● **Dataset items**
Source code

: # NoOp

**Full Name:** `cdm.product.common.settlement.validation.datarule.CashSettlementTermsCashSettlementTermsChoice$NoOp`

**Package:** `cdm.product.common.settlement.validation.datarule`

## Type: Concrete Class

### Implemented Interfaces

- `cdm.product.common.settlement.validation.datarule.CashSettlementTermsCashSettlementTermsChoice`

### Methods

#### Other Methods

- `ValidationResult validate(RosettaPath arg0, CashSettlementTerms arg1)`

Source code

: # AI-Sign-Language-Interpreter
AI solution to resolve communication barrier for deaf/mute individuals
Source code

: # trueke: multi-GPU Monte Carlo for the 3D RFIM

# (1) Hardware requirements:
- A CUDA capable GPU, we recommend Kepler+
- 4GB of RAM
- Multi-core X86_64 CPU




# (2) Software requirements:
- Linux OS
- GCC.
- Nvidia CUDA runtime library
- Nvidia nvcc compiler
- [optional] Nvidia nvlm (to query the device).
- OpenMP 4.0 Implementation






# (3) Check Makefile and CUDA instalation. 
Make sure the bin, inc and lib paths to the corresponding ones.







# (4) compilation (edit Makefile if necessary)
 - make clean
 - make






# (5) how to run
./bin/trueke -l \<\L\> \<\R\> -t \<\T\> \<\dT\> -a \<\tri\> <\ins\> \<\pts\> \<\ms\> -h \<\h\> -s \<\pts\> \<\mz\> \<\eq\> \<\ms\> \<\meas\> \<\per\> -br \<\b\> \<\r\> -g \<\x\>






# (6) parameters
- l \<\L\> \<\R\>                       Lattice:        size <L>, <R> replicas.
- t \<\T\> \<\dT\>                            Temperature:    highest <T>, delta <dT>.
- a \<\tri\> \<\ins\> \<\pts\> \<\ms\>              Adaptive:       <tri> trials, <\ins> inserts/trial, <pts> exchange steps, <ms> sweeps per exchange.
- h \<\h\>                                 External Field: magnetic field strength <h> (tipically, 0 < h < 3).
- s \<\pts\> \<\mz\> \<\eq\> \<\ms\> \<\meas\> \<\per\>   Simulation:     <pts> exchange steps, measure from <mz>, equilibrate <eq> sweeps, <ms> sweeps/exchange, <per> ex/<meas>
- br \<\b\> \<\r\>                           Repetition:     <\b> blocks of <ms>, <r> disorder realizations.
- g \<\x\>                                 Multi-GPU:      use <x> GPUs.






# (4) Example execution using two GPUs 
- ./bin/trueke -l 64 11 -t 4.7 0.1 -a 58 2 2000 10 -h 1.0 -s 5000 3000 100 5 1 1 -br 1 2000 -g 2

● **GOAL OF THE EXERCISE**
All of the records above are to be copied exactly.

● **RESPONSE BELOW**
Source code

: # NoOp

**Full Name:** `cdm.product.common.settlement.validation.datarule.CashSettlementTermsCashSettlementTermsChoice$NoOp`

**Package:** `cdm.product.common.settlement.validation.datarule`

## Type: Concrete Class

### Implemented Interfaces

- `cdm.product.common.settlement.validation.datarule.CashSettlementTermsCashSettlementTermsChoice`

### Methods

#### Other Methods

- `ValidationResult validate(RosettaPath arg0, CashSettlementTerms arg1)`

Source code

: # AI-Sign-Language-Interpreter
AI solution to resolve communication barrier for deaf/mute individuals
Source code

: # trueke: multi-GPU Monte Carlo for the 3D RFIM

# (1) Hardware requirements:
- A CUDA capable GPU, we recommend Kepler+
- 4GB of RAM
- Multi-core X86_64 CPU




# (2) Software requirements:
- Linux OS
- GCC.
- Nvidia CUDA runtime library
- Nvidia nvcc compiler
- [optional] Nvidia nvlm (to query the device).
- OpenMP 4.0 Implementation






# (3) Check Makefile and CUDA instalation. 
Make sure the bin, inc and lib paths to the corresponding ones.







# (4) compilation (edit Makefile if necessary)
 - make clean
 - make






# (5) how to run
./bin/trueke -l \<\L\> \<\R\> -t \<\T\> \<\dT\> -a \<\tri\> <\ins\> \<\pts\> \<\ms\> -h \<\h\> -s \<\pts\> \<\mz\> \<\eq\> \<\ms\> \<\meas\> \<\per\> -br \<\b\> \<\r\> -g \<\x\>






# (6) parameters
- l \<\L\> \<\R\>                       Lattice:        size <L>, <R> replicas.
- t \<\T\> \<\dT\>                            Temperature:    highest <T>, delta <dT>.
- a \<\tri\> \<\ins\> \<\pts\> \<\ms\>              Adaptive:       <tri> trials, <\ins> inserts/trial, <pts> exchange steps, <ms> sweeps per exchange.
- h \<\h\>                                 External Field: magnetic field strength <h> (tipically, 0 < h < 3).
- s \<\pts\> \<\mz\> \<\eq\> \<\ms\> \<\meas\> \<\per\>   Simulation:     <pts> exchange steps, measure from <mz>, equilibrate <eq> sweeps, <ms> sweeps/exchange, <per> ex/<meas>
- br \<\b\> \<\r\>                           Repetition:     <\b> blocks of <ms>, <r> disorder realizations.
- g \<\x\>                                 Multi-GPU:      use <x> GPUs.






# (4) Example execution using two GPUs 
- ./bin/trueke -l 64 11 -t 4.7 0.1 -a 58 2 2000 10 -h 1.0 -s 5000 3000 100 5 1 1 -br 1 2000 -g 2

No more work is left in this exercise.